=== Section Start ===
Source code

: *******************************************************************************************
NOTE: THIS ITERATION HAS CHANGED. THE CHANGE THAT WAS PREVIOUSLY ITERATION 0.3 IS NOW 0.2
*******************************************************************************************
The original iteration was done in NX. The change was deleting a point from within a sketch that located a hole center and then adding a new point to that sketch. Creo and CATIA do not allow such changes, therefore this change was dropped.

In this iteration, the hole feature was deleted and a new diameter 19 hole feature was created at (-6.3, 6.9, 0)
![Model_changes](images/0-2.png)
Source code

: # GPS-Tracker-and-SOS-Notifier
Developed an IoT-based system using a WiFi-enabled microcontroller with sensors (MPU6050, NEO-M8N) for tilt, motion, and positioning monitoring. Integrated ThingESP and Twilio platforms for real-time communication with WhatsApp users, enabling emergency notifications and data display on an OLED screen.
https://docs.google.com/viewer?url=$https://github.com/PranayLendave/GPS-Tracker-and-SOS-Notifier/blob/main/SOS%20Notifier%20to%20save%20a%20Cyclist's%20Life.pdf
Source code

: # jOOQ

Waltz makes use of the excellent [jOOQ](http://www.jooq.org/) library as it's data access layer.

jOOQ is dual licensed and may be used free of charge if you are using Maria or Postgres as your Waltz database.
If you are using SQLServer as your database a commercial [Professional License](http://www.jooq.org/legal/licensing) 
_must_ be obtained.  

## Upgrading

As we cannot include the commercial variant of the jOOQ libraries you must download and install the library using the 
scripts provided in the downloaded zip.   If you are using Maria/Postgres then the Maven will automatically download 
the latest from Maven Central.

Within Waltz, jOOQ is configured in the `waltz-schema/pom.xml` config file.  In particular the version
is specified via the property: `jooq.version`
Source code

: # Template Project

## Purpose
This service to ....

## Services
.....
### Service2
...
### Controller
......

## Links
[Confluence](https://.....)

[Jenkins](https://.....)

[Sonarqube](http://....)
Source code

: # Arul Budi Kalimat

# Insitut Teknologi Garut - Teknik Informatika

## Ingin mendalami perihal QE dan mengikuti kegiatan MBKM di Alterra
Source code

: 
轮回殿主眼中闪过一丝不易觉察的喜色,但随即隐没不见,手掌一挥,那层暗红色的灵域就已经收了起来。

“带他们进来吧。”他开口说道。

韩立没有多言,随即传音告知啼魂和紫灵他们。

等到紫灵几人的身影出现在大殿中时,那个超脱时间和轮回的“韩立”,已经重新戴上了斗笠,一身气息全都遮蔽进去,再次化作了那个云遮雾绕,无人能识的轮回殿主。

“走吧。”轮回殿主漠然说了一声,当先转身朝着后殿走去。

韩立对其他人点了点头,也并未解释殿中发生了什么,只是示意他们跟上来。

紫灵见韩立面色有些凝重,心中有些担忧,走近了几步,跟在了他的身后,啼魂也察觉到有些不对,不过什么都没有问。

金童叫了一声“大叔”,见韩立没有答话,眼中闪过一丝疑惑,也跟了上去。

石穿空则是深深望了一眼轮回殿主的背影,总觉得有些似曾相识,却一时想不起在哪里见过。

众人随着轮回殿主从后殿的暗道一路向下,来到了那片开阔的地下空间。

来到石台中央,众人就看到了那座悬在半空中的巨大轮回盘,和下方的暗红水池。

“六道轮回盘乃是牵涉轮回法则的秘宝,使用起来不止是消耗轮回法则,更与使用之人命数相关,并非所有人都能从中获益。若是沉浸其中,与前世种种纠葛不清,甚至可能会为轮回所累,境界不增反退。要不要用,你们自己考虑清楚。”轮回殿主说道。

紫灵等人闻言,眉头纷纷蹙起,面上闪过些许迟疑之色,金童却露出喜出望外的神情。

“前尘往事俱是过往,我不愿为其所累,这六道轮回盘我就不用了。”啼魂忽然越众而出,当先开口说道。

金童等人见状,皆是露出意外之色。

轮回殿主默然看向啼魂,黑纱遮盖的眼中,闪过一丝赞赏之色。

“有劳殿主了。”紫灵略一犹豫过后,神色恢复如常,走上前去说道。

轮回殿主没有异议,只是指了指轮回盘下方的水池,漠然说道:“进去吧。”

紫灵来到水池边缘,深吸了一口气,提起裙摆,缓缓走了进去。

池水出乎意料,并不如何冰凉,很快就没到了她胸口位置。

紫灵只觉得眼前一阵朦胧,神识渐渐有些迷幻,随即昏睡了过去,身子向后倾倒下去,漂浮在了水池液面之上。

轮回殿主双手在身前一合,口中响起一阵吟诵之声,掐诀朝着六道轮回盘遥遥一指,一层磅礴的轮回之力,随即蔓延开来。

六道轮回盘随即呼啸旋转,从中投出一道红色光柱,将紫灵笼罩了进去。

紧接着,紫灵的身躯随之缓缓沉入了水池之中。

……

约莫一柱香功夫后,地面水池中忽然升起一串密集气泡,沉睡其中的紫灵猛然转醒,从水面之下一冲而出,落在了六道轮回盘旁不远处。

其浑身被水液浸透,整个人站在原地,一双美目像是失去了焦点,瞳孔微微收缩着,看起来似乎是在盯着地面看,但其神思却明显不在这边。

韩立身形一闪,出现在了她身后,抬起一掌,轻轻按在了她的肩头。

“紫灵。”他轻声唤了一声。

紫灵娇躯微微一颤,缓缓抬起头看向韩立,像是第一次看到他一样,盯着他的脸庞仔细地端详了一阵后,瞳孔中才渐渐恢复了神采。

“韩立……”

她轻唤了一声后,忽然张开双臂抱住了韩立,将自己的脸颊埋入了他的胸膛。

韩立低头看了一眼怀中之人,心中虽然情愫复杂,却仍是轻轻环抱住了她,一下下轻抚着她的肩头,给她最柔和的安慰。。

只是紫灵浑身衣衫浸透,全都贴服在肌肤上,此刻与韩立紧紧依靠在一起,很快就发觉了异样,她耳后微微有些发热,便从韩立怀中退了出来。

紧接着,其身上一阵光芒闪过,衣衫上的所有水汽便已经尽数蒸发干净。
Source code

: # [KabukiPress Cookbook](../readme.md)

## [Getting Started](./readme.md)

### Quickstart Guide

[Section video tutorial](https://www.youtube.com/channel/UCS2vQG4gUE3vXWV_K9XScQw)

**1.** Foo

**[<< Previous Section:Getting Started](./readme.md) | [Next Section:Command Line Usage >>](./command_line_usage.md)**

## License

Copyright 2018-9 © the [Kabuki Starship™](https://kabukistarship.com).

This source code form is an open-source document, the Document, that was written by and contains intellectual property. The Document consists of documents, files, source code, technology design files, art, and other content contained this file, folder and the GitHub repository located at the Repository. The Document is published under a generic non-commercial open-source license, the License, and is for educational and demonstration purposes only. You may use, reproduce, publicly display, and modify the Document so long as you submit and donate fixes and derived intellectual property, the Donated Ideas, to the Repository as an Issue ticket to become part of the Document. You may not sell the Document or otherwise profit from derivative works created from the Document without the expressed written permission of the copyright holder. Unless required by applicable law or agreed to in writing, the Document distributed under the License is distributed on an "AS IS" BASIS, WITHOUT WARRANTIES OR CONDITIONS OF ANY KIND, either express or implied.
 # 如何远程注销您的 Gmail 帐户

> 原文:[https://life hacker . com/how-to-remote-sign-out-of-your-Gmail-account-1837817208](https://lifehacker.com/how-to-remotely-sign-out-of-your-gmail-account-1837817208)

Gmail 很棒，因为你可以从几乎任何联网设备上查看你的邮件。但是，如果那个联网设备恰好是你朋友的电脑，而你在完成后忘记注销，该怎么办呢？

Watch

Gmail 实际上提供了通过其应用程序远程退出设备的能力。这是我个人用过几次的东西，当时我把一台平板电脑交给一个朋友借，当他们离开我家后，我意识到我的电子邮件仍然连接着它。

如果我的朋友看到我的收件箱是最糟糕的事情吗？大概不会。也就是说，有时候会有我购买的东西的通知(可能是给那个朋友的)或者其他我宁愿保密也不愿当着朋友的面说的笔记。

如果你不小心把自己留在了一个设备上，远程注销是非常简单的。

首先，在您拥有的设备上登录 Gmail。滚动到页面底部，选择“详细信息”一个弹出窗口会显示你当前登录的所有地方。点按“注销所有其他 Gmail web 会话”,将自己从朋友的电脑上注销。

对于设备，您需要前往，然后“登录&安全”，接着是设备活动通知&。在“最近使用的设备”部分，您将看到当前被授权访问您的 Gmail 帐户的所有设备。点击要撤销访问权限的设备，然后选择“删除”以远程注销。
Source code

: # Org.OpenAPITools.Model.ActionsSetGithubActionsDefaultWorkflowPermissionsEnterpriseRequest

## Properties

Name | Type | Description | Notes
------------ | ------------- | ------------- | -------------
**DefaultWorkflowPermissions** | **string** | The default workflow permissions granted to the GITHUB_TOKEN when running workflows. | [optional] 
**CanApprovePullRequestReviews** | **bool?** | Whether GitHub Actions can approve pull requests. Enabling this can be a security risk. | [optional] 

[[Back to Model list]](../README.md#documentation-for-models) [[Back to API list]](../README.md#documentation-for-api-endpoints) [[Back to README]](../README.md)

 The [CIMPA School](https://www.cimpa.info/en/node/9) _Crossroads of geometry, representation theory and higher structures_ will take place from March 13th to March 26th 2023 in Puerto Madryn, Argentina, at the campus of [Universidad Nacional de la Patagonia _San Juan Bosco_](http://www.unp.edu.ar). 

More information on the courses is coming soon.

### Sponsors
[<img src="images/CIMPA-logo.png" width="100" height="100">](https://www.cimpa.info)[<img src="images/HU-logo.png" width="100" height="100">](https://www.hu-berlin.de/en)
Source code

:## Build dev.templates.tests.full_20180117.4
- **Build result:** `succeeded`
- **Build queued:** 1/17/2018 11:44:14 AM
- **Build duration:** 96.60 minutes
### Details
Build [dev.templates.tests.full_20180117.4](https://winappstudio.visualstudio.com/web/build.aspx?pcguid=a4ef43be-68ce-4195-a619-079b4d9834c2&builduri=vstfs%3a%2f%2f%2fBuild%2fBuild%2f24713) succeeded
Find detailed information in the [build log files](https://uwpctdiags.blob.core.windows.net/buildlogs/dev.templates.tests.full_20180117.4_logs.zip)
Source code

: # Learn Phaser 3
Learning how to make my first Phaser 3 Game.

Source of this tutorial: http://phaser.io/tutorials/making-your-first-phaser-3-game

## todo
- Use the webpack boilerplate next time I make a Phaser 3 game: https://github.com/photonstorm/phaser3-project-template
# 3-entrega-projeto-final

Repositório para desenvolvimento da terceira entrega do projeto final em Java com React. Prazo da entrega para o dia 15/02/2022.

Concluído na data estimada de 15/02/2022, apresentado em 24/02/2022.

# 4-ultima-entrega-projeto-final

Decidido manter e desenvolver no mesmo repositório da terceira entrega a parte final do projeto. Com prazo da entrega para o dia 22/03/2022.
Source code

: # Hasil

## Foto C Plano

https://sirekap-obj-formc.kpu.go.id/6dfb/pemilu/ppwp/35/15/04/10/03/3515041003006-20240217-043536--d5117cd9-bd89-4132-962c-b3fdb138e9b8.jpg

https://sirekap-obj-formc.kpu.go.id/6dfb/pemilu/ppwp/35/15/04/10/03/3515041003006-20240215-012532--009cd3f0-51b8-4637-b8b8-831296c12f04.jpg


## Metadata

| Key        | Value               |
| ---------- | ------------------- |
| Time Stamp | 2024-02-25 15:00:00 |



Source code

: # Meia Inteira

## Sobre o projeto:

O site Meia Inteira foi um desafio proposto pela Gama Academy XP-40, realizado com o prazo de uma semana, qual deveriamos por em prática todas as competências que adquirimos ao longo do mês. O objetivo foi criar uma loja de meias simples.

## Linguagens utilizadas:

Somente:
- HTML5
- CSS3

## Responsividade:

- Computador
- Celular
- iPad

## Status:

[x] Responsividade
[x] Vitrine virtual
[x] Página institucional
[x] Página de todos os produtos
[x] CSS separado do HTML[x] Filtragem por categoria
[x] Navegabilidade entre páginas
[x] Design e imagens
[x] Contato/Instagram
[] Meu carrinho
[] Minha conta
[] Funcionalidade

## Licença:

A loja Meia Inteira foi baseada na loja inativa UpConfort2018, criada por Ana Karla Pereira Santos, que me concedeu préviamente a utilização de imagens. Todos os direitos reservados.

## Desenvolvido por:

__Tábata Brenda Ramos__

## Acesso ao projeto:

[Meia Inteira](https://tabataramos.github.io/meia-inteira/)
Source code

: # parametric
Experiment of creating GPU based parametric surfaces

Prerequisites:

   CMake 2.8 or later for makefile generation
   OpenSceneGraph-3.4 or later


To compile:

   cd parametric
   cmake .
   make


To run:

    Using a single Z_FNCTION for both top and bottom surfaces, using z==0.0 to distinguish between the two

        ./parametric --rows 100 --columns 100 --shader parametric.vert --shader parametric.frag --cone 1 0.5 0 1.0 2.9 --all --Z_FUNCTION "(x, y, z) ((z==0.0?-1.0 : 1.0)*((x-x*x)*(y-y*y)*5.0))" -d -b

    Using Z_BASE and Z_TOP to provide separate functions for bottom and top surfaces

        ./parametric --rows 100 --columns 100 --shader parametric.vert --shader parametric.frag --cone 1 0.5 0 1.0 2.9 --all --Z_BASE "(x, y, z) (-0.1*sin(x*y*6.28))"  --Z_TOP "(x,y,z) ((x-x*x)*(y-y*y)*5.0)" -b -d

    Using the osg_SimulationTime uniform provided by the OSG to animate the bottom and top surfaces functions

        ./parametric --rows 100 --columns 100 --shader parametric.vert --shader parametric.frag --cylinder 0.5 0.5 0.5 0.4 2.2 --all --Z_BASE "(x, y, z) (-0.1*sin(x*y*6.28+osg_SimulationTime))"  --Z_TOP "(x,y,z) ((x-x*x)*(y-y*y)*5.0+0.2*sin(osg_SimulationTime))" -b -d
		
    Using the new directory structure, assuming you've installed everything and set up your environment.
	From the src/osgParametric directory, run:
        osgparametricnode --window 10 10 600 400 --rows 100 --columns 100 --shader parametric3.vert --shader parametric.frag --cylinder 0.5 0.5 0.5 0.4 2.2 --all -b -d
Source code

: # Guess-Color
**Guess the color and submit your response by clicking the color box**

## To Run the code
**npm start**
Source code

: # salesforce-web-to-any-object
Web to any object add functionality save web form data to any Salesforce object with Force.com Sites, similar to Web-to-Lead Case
=== Section End ===
Your task: Would you return each line of the material above, unchanged, from the first one through the line where "The original iteration" appears?

Exercise output:
Source code

: *******************************************************************************************
NOTE: THIS ITERATION HAS CHANGED. THE CHANGE THAT WAS PREVIOUSLY ITERATION 0.3 IS NOW 0.2
*******************************************************************************************
The original iteration was done in NX. The change was deleting a point from within a sketch that located a hole center and then adding a new point to that sketch. Creo and CATIA do not allow such changes, therefore this change was dropped.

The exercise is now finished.